La red de Google pesa sobre Washington

La firma gastó 6 mdd el año pasado en cabildeo en diferentes agencias de Gobierno de Estados Unidos; concentró sus esfuerzos en tres asuntos: apertura de Internet, privacidad y derechos de autor.
obama-google  (Foto: Cortesía Fortune)
David Goldman
NUEVA YORK -

Google está arrasando con el capital de los Estados Unidos; a cinco años de haber abierto su oficina en Washington, el gigante tecnológico está teniendo un papel crecientemente poderoso en los debates de políticas públicas en materias que van desde reformas a las patentes hasta políticas extranjeras.

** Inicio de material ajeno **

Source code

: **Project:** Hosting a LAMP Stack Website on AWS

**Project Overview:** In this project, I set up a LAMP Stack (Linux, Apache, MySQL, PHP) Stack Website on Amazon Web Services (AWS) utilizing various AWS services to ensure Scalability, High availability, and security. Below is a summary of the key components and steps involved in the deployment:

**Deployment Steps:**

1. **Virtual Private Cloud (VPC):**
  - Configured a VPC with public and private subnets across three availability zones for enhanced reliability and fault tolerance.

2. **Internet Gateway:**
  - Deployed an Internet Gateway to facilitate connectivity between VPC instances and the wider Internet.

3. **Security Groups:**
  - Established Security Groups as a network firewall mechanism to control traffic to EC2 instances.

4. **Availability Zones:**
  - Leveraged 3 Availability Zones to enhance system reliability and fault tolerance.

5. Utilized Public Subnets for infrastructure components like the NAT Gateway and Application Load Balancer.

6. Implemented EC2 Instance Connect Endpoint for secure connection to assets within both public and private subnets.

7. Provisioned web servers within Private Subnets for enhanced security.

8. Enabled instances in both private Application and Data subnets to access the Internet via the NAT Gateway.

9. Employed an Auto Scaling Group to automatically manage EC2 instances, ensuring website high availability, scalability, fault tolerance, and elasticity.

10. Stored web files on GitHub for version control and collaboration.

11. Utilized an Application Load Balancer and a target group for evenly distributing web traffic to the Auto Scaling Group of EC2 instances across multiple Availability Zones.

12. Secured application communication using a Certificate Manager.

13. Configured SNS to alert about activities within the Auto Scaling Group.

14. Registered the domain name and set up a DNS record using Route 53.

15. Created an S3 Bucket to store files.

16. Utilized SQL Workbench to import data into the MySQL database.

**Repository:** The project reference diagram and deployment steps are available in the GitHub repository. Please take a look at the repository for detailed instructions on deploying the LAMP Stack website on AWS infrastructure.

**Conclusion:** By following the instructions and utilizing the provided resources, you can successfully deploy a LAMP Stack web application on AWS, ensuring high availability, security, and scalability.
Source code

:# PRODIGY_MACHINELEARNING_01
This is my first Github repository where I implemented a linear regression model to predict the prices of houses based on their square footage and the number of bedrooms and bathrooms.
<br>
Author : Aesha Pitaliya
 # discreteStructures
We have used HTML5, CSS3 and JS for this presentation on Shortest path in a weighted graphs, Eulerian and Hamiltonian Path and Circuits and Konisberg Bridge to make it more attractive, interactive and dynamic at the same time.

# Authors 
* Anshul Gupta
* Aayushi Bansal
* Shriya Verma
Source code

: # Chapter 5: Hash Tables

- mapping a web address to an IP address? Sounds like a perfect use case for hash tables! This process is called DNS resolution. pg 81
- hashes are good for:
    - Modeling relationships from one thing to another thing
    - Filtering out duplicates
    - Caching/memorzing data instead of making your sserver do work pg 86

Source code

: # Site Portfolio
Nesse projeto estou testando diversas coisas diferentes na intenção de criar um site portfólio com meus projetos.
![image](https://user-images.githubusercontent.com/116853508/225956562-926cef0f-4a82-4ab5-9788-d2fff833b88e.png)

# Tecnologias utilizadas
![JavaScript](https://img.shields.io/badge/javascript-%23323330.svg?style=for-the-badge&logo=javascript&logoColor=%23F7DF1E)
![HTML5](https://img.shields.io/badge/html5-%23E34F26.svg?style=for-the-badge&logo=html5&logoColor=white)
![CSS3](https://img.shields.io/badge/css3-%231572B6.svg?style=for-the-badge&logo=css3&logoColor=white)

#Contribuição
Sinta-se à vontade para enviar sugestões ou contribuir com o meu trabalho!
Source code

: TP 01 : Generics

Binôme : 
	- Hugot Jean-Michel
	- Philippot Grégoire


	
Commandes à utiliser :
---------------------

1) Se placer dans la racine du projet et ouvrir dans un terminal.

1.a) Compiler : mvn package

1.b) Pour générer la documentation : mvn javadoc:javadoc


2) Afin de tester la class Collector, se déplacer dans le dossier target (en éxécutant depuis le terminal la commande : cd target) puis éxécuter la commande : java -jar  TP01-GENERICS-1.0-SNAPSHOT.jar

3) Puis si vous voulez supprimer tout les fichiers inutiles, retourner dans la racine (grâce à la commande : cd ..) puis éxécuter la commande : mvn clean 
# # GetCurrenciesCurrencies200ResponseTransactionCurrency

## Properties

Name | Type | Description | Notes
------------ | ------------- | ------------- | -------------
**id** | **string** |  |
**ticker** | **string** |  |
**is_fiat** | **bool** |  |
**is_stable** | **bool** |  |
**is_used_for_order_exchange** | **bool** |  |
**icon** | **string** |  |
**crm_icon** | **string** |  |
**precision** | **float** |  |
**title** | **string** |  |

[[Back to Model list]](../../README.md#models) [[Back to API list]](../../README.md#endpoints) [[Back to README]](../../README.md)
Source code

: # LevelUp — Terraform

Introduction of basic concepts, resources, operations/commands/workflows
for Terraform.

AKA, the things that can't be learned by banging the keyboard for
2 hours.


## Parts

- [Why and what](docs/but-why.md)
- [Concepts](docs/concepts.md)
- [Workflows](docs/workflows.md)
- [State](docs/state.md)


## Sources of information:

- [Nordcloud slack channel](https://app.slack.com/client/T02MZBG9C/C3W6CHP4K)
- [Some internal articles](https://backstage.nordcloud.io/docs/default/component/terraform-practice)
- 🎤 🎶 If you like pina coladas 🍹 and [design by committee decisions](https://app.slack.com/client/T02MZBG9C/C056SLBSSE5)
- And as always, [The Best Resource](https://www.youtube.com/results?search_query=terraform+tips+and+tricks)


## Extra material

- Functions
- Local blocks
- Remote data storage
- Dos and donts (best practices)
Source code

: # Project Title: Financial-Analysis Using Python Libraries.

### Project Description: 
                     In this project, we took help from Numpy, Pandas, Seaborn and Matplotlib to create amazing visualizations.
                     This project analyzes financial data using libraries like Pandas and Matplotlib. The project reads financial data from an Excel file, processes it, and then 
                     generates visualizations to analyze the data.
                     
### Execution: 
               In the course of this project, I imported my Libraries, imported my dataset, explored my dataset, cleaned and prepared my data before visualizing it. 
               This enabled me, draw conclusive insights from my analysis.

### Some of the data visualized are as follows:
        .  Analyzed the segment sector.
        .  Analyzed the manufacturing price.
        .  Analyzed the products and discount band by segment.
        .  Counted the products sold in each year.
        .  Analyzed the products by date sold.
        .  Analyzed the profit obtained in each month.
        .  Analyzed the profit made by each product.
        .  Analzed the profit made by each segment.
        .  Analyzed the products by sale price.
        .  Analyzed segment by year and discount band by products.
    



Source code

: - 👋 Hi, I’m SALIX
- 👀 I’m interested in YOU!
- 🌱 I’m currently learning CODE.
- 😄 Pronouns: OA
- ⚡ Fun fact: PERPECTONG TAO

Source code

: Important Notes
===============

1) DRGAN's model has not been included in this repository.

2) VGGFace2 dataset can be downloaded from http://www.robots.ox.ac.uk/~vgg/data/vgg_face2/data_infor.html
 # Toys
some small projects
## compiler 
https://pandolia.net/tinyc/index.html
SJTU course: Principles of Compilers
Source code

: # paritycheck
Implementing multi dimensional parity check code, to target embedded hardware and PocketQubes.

La firma ejerció presión sobre 13 agencias gubernamentales el año pasado, gastando  menos de 6 millones de dólares en el proceso. Eso posiciona a la compañía de búsquedas entre las empresas más influyentes en Washington, justo detrás de Microsoft, IBM y Oracle.

La firma cuenta con 30 empleados en Washington, y recurre a algunos de los nombres más fuertes entre los grupos de cabildeo en busca de asesoría externa, como Podesta Group, Dukto Worldwide y McBee Strategic Consulting.

El año pasado, entre las 16 propuestas de ley sobre las que Google cabildeó, se encontraba una para crear un fondo de inversión para energía limpia, y otra propuesta para detallar públicamente quién está haciendo uso del espectro radioeléctrico. Google también pidió a la Comisión Federal de Comunicaciones (FCC por sus siglas en inglés) que apoyara la "neutralidad de la red": el Internet sin filtros y de igual acceso para todos.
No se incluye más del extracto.